New grants from National Endowment for the Humanities aim to encourage books based on humanities research that are accessible to nonscholars.

Review of Adam Mack, "Sensing Chicago: Noisemakers, Strikebreakers and Muckrakers"

The most distracting thing about costume dramas set in any period before roughly the turn of the 20th century -- in my experience, anyway -- is the thought that everything and everyone on screen must have smelled really bad. The most refined lords and gentry on Wolf Hall did not bathe on anything we would regard today as a regular basis.

No doubt there were exceptions. But until fairly recently in human history, even the most fastidious city dweller must have grown accustomed to the sight of human waste products from chamber pots that had been emptied in the street. (And not just the sight of it, of course.) Once in a while a movie or television program will evince something of a previous era’s ordinary grunge, as in The Return of Martin Guerre or Deadwood, where almost everything looks soiled, fetid and vividly uncomfortable. But that, too, is exceptional. The audience for costume drama is often looking for charm, nostalgia or escapism, and so the past usually wears a deodorant.

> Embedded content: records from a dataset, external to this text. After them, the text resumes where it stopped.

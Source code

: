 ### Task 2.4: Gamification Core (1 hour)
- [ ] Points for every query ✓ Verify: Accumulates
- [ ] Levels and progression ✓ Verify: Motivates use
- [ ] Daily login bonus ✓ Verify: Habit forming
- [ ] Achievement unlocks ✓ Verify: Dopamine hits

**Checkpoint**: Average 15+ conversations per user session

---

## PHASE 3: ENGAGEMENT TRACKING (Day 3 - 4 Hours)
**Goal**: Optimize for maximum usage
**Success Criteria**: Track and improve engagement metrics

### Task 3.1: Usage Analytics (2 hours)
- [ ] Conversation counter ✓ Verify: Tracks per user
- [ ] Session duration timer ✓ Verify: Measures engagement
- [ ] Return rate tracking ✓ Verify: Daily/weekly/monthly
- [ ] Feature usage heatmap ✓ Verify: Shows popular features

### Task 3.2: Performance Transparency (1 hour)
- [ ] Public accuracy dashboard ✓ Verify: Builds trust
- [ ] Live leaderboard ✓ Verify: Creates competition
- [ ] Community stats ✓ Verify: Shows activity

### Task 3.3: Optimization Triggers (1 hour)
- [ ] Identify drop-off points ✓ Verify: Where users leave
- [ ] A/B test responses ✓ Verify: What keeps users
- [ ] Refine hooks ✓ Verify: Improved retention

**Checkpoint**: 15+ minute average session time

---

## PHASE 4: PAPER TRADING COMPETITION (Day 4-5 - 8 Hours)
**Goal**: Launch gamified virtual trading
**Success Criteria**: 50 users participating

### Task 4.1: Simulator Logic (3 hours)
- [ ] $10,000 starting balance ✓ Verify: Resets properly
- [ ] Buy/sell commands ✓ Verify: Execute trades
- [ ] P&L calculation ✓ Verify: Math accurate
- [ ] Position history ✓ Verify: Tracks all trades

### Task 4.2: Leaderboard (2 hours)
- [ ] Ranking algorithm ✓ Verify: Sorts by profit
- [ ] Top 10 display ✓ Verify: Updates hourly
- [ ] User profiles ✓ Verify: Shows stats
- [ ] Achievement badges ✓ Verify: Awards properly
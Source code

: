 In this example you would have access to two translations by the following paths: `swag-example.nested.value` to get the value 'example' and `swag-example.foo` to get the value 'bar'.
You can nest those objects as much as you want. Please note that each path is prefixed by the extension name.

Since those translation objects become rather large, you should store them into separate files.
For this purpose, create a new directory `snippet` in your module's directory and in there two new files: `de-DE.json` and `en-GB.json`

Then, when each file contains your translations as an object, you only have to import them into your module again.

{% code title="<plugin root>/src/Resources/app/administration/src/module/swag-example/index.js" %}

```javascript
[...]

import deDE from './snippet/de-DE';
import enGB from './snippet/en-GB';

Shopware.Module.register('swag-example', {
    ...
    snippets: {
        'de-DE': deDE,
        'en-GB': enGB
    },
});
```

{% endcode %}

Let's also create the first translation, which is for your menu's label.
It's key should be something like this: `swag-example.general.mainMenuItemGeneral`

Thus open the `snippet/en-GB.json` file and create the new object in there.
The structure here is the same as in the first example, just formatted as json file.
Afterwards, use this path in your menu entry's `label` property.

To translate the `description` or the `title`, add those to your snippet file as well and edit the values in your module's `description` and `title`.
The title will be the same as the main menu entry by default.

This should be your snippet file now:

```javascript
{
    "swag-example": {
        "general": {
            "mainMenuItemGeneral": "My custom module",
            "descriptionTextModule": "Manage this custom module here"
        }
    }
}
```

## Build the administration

The wider public may not have heard of it, but a “sensory turn” among American historians has made itself felt in recent years -- an attention, that is, to the smells, tastes, textures and sounds of earlier periods. I refer to just four senses, because the importance of sight was taken for granted well before the turn. In their more polemical moments, sensory historians have even referred to “the tyranny of the visual” within their discipline.

That seems a little melodramatic, but point taken: historians have tended to scrutinize the past using documents, images, maps and other artifacts that chiefly address the eye. Coming in second as the organ of perception most likely to play a role in historical research would undoubtedly be the ear, thanks to the advent of recorded sound. The remaining senses tie for last place simply because they leave so few traces -- which, in any case, are not systematically preserved the way audiovisual materials are. We have no olfactory or haptic archives; it is difficult to imagine a library of flavors.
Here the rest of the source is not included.